• [DIRECTIONS FOR THIS TASK]
Below are records; please give the number of their lines that contain the string "Module", and only that number.

• [Stored data entries]
⟨

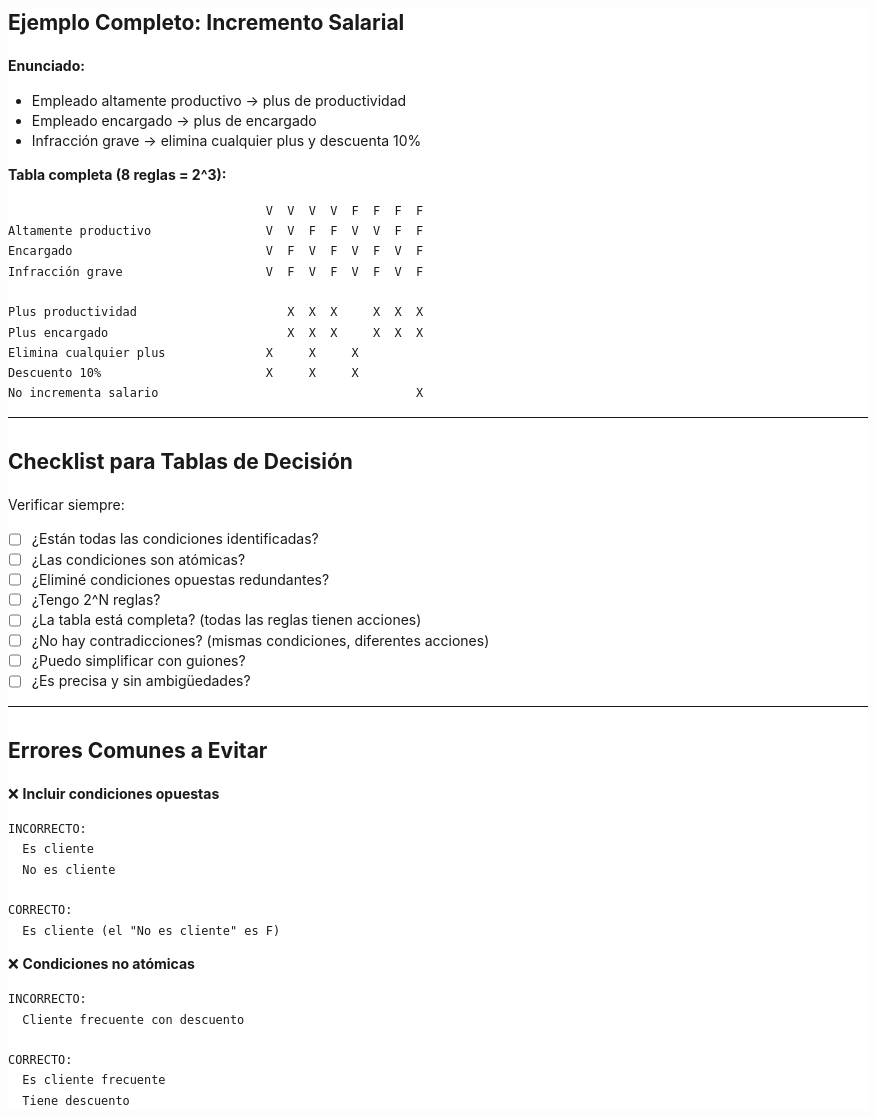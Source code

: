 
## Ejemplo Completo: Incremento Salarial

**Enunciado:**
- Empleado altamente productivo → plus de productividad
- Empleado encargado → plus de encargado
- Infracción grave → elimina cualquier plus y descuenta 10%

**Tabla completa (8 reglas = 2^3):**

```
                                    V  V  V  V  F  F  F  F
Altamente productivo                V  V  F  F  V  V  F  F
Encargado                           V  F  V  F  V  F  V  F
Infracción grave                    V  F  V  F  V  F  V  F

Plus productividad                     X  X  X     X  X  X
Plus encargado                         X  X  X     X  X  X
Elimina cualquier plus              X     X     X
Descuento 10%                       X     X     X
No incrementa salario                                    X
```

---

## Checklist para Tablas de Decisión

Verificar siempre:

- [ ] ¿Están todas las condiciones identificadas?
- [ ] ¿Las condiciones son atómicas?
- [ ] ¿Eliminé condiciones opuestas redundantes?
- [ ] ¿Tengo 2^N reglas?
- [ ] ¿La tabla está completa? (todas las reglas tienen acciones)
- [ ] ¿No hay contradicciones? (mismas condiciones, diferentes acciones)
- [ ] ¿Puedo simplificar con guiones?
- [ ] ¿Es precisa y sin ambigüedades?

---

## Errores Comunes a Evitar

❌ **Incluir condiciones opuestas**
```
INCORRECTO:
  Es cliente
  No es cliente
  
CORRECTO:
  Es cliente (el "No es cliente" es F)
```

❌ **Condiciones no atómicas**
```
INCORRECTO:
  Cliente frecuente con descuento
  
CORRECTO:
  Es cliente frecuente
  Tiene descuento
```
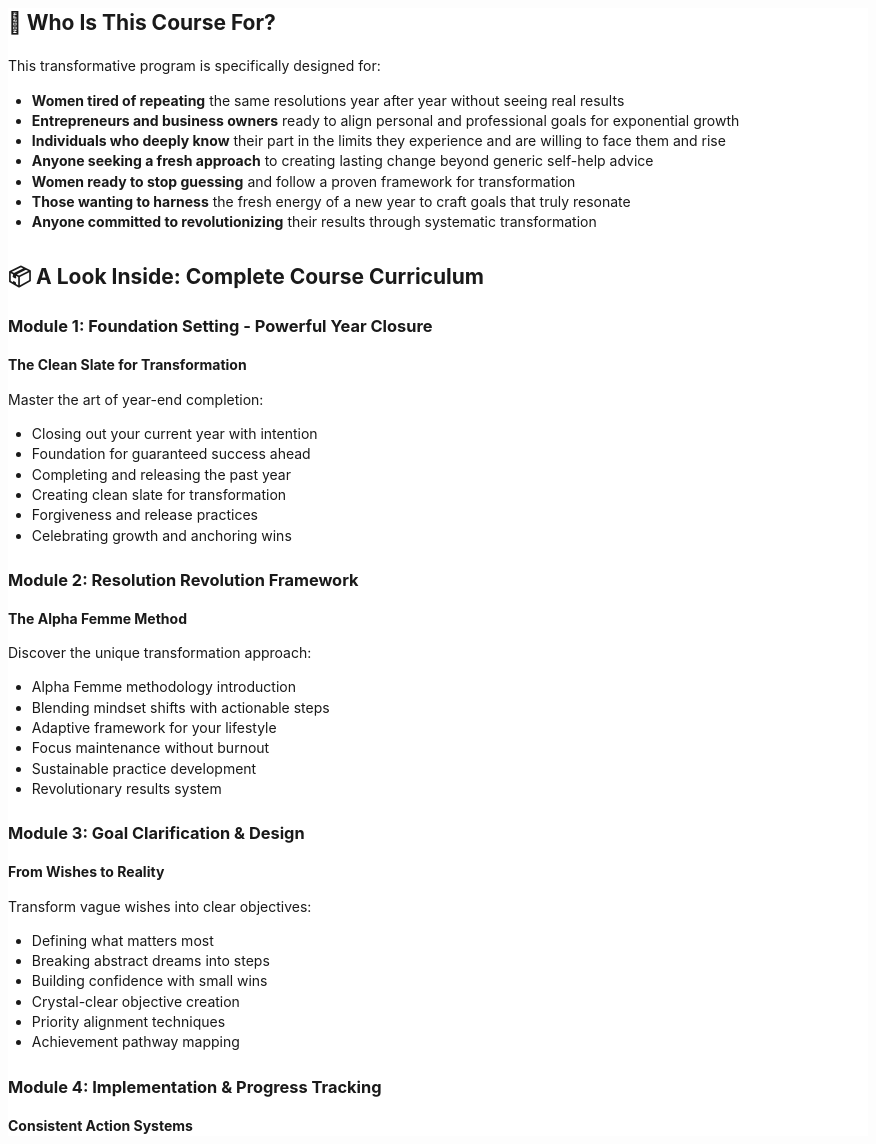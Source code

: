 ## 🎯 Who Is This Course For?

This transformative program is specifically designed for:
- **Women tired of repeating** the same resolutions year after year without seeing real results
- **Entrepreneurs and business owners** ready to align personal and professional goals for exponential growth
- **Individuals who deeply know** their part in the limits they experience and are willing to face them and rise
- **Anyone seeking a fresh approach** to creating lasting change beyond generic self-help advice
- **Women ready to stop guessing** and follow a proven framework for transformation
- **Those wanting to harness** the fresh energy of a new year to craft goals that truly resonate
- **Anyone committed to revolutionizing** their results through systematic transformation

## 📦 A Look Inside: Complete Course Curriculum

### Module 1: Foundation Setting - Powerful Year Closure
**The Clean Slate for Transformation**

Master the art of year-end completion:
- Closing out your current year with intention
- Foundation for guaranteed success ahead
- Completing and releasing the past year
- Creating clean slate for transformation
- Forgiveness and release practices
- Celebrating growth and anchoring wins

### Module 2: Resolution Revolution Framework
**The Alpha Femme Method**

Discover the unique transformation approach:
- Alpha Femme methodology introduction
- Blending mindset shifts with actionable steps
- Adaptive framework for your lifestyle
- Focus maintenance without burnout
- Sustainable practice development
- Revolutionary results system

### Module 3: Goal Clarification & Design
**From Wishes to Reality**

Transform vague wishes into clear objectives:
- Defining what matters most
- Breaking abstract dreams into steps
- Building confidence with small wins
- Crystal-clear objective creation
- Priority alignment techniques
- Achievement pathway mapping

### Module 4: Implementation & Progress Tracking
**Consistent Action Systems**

⟩

• [WRITTEN RESPONSE]
4